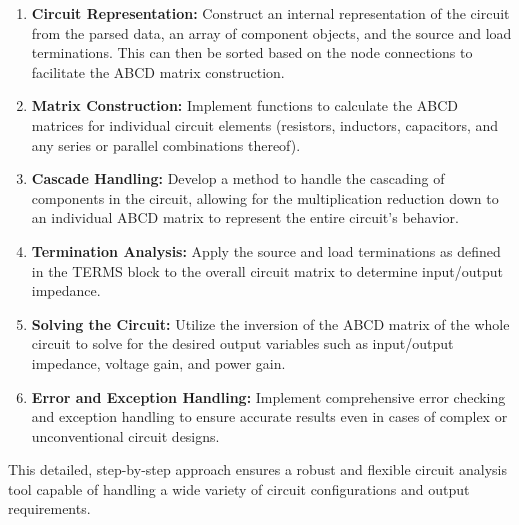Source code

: \documentclass[a4paper]{article}
\begin{document}
\begin{enumerate}
    \item \textbf{Circuit Representation:} Construct an internal representation of the circuit from the parsed data, an array of component objects, and the source and load terminations. This can then be sorted based on the node connections to facilitate the ABCD matrix construction.
    \item \textbf{Matrix Construction:} Implement functions to calculate the ABCD matrices for individual circuit elements (resistors, inductors, capacitors, and any series or parallel combinations thereof).
    \item \textbf{Cascade Handling:} Develop a method to handle the cascading of components in the circuit, allowing for the multiplication reduction down to an individual ABCD matrix to represent the entire circuit's behavior.
    \item \textbf{Termination Analysis:} Apply the source and load terminations as defined in the TERMS block to the overall circuit matrix to determine input/output impedance.
    \item \textbf{Solving the Circuit:} Utilize the inversion of the ABCD matrix of the whole circuit to solve for the desired output variables such as input/output impedance, voltage gain, and power gain.
    \item \textbf{Error and Exception Handling:} Implement comprehensive error checking and exception handling to ensure accurate results even in cases of complex or unconventional circuit designs.
\end{enumerate}

This detailed, step-by-step approach ensures a robust and flexible circuit analysis tool capable of handling a wide variety of circuit configurations and output requirements.
\end{document}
****
### WHAT TO PRODUCE:
Scan the entries above for the word "impedance", then copy every line in which it occurs.

### YOUR SOLUTION:
    \item \textbf{Termination Analysis:} Apply the source and load terminations as defined in the TERMS block to the overall circuit matrix to determine input/output impedance.
    \item \textbf{Solving the Circuit:} Utilize the inversion of the ABCD matrix of the whole circuit to solve for the desired output variables such as input/output impedance, voltage gain, and power gain.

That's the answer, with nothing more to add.